6. In his final enumeration, appellant claims that he was denied the right to effective counsel in violation of his state and federal constitutional rights. Appellant was represented by another attorney through the trial and by present counsel after the verdict was rendered. Although his appellate counsel filed a motion for new trial, the issue of ineffective assistance of counsel was not raised or ruled upon by the trial court. The question presented here was conclusively resolved by the Supreme Court in White v. Kelso, 261 Ga. 32 (401 SE2d 733) (1991)
, which stated: "It is a well established rule that any allegation of a violation of the right to counsel should be made at the earliest practicable moment. [Cit.] Because an attorney cannot reasonably be expected to assert or argue his or her own ineffectiveness, claims of ineffective assistance of counsel are often properly raised for the first time in a habeas corpus petition. However, in Thompson v. State, 257 Ga. 386 (359 SE2d 664) (1987)

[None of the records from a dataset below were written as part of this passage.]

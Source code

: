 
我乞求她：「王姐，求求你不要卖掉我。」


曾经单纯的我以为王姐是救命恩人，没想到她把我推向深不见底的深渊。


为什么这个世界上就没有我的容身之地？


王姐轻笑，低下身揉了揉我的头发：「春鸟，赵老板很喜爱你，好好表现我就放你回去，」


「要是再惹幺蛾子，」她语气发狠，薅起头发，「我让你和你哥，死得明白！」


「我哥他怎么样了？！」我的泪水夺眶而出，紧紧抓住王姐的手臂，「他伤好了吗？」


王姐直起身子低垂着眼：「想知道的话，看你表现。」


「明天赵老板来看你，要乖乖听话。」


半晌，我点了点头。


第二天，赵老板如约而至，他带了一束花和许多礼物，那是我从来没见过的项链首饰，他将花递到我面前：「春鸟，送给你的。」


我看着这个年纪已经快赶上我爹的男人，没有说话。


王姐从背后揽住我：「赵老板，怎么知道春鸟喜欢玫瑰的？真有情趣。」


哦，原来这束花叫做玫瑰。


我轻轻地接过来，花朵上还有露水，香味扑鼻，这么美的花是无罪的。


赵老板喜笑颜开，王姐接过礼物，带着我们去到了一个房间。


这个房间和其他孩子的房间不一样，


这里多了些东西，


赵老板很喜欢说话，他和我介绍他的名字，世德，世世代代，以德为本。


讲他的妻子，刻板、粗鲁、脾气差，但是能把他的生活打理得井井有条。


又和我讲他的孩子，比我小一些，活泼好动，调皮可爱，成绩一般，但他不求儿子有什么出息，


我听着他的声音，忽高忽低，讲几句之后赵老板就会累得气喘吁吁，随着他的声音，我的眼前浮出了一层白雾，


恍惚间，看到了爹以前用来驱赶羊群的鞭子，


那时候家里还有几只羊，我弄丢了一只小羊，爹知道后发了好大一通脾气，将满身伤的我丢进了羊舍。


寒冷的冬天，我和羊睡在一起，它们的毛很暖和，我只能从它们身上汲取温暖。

, we held that where new counsel appointed or retained after the trial amends the motion for new trial without raising the issue of ineffective assistance, the claim was waived. In Johnson v. State, 259 Ga. 428 (383 SE2d 115) (1989)
, we held that the claim may be raised for the first time in the direct appeal if the direct appeal marks the first appearance of new counsel. The rule is consistent: New counsel must raise the ineffectiveness of previous counsel at the first possible stage of post-conviction review." Since this rule was not followed here, the issue has been waived in this direct appeal.
Cheryl F. Custer, District Attorney, for appellee.